Principal LuneLa vision de l'Europe d'une future base lunaire. Fabriqué en poussière de lune.

La vision de l'Europe d'une future base lunaire. Fabriqué en poussière de lune.

Lune : La vision de l'Europe d'une future base lunaire.  Fabriqué en poussière de lune.

Nous savons tous que le temps est écoulé pour une base lunaire. Mais le coût de l'envoi de tout ce dont la Terre a besoin pour construire une base est prohibitif. La gravité de la Terre est bien trop profonde et trop forte pour tout y arriver avec des fusées.

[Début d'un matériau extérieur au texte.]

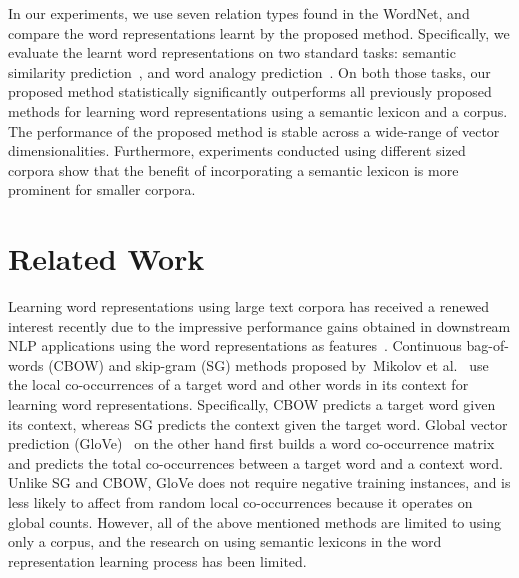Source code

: \documentclass[letterpaper]{article}
\begin{document}
In our experiments, we use seven relation types found in the WordNet, and compare the word representations
learnt by the proposed method.
Specifically, we evaluate the learnt word representations on two standard tasks:
semantic similarity prediction~\cite{Bollegala:NAACL:2007}, and word analogy prediction~\cite{Duc:AAAI:2011}.
On both those tasks, our proposed method statistically significantly outperforms all
previously proposed methods for learning word representations using a semantic lexicon and a corpus.
The performance of the proposed method is stable across a wide-range of vector dimensionalities.
Furthermore, experiments conducted using different sized corpora show that the benefit of incorporating a semantic lexicon
is more prominent for smaller corpora.


\section{Related Work}
\label{sec:related}



Learning word representations using large text corpora has received a renewed interest recently due to the
impressive performance gains obtained in downstream NLP applications using the word representations as features~\cite{Collobert:2011,Turian:ACL:2010}.
Continuous bag-of-words (CBOW)  and skip-gram (SG) methods proposed by~Mikolov et al.~\cite{Milkov:2013}
use the local co-occurrences of a target word and other words in its context for learning word representations.
Specifically, CBOW predicts a target word given its context, whereas SG predicts the context given the target word.
Global vector prediction (GloVe)~\cite{Pennington:EMNLP:2014} on the other hand first builds a word co-occurrence
matrix and predicts the total co-occurrences between a target word and a context word.
Unlike SG and CBOW, GloVe does not require negative training instances, and is less likely to affect from random local
co-occurrences because it operates on global counts.
However, all of the above mentioned methods are limited to using only a corpus, and
the research on using semantic lexicons in the word representation learning process has been limited.
\end{document}
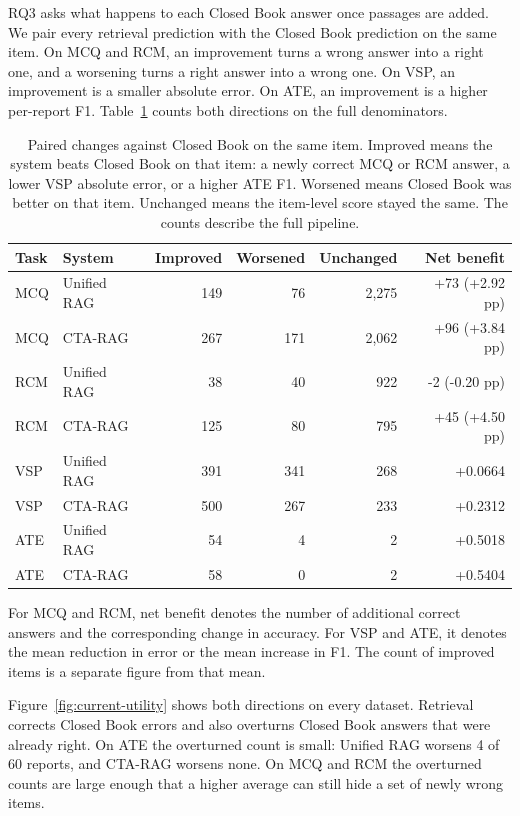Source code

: \documentclass[5p,times,authoryear]{elsarticle}
\begin{document}
RQ3 asks what happens to each Closed Book answer once passages are added. We pair every retrieval prediction with the Closed Book prediction on the same item. On MCQ and RCM, an improvement turns a wrong answer into a right one, and a worsening turns a right answer into a wrong one. On VSP, an improvement is a smaller absolute error. On ATE, an improvement is a higher per-report F1. Table~\ref{tab:utility} counts both directions on the full denominators.

\begin{table}[t]
\centering
\small
\caption{Paired changes against Closed Book on the same item. Improved means the system beats Closed Book on that item: a newly correct MCQ or RCM answer, a lower VSP absolute error, or a higher ATE F1. Worsened means Closed Book was better on that item. Unchanged means the item-level score stayed the same. The counts describe the full pipeline.}
\label{tab:utility}
\setlength{\tabcolsep}{5pt}
\begin{tabular}{@{}llrrrr@{}}
\toprule
Task & System & Improved & Worsened & Unchanged & Net benefit \\
\midrule
MCQ & Unified RAG & 149 & 76  & 2,275 & +73 (+2.92 pp) \\
MCQ & CTA-RAG     & 267 & 171 & 2,062 & +96 (+3.84 pp) \\
RCM & Unified RAG & 38  & 40  & 922   & -2 (-0.20 pp) \\
RCM & CTA-RAG     & 125 & 80  & 795   & +45 (+4.50 pp) \\
VSP & Unified RAG & 391 & 341 & 268   & +0.0664 \\
VSP & CTA-RAG     & 500 & 267 & 233   & +0.2312 \\
ATE & Unified RAG & 54  & 4   & 2     & +0.5018 \\
ATE & CTA-RAG     & 58  & 0   & 2     & +0.5404 \\
\bottomrule
\end{tabular}
\par\smallskip
\footnotesize
For MCQ and RCM, net benefit denotes the number of additional correct
answers and the corresponding change in accuracy. For VSP and ATE, it
denotes the mean reduction in error or the mean increase in F1. The count of improved items is a separate figure from that mean.
\end{table}

Figure~\ref{fig:current-utility} shows both directions on every dataset. Retrieval corrects Closed Book errors and also overturns Closed Book answers that were already right. On ATE the overturned count is small: Unified RAG worsens 4 of 60 reports, and CTA-RAG worsens none. On MCQ and RCM the overturned counts are large enough that a higher average can still hide a set of newly wrong items.
\end{document}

Alors, quelle est la solution?

Selon l'ESA, la solution est la fabrication additive (AM) et l'utilisation des ressources in-situ (ISRU).

L’ESA est à la tête d’un projet visant à trouver des moyens d’utiliser le présent ou l’impression 3D aujourd’hui et à l’avenir pour rendre la base de Moon plus réaliste. Le projet s'intitule «Concevoir une base lunaire à l'aide des technologies d'impression 3D». Il s'agit du vieil esprit pionnier qui consiste à vivre de la terre, mais relancé avec une technologie moderne et avancée. AM et ISRU limiteront notre dépendance logistique vis-à-vis de la Terre et permettront de construire une bonne partie de la base d'une lune à partir des ressources disponibles sur la Lune; à savoir, la poussière de lune elle-même.

"L'impression 3D offre un moyen potentiel de faciliter la colonisation lunaire avec une logistique réduite de la Terre." - Scott Hovland de l'équipe de vols spatiaux habités de l'ESA.

Selon l'ESA, un large éventail de matériaux et d'équipements nécessaires à la fabrication d'une base lunaire peuvent être imprimés en 3D, quand et où cela est nécessaire. Des matériaux de construction aux panneaux solaires, en passant par les équipements et les outils, ainsi que les vêtements, pourraient potentiellement être imprimés en 3D sur la Lune. Il est possible que même les nutriments et les ingrédients alimentaires soient fournis par l’impression 3D.

L'impression 3D réduit non seulement le coût d'une base Moon, mais rend également l'ensemble de l'entreprise plus réactive et personnalisable. Le régolithe lunaire peut non seulement être utilisé pour fabriquer autant de structures et d'objets que possible, il peut également être utilisé pour recycler et réutiliser des objets rapportés de la Terre.

Le projet «Concevoir une base lunaire…» prévoit un plan en trois phases pour une base lunaire qui s'appuie fortement sur l'impression 3D:

  • Première phase: survivant. Cela aborde les bases nécessaires pour permettre à un petit équipage de survivre sur la Lune, comme des quartiers d'habitation.
  • Phase deux: durable. La base lunaire sera élargie pour inclure davantage de quartiers d’équipage, de zones de fabrication et d’installations de recherche.
  • Phase trois: opérationnelle. Au cours de cette phase, la base lunaire est pleinement opérationnelle et construite pour l’habitation à long terme.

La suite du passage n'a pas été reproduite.